> **TASK DIRECTIONS**
Pick every line out of the entries below that holds the string "mixing", and report them.

> **DATA FOR THIS EXERCISE**
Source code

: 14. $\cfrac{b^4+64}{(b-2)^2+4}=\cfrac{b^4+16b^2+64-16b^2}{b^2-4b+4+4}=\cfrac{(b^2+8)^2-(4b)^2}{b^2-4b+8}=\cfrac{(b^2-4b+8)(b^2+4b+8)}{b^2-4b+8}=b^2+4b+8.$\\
--
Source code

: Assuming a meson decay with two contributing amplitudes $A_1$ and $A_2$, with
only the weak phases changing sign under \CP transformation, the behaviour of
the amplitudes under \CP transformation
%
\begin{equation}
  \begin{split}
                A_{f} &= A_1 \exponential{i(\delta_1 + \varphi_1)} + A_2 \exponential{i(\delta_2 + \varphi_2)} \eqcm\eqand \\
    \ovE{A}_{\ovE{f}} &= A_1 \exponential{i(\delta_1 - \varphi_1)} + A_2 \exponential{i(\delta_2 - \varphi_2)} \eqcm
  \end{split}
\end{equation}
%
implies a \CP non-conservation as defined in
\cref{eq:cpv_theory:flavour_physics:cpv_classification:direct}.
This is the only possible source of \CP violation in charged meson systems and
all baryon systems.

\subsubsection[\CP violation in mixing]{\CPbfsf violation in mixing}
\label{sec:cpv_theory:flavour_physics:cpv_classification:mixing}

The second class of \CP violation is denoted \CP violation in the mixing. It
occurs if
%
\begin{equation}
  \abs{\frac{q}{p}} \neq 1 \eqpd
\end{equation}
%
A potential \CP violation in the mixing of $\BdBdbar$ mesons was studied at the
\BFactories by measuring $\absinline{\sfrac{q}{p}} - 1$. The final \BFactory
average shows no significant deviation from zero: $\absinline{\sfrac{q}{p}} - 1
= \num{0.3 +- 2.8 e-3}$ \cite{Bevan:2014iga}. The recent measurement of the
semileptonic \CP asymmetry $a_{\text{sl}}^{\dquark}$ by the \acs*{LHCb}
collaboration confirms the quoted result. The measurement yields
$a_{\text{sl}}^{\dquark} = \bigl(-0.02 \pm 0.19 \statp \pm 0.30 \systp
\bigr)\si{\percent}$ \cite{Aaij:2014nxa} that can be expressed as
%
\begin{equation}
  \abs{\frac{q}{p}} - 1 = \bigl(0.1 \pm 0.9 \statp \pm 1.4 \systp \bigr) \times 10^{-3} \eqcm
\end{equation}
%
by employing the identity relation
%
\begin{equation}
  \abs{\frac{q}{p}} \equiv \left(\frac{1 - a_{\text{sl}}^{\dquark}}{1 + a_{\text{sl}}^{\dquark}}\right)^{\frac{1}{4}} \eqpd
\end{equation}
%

> **THE ANSWER**
\subsubsection[\CP violation in mixing]{\CPbfsf violation in mixing}
\label{sec:cpv_theory:flavour_physics:cpv_classification:mixing}
The second class of \CP violation is denoted \CP violation in the mixing. It
A potential \CP violation in the mixing of $\BdBdbar$ mesons was studied at the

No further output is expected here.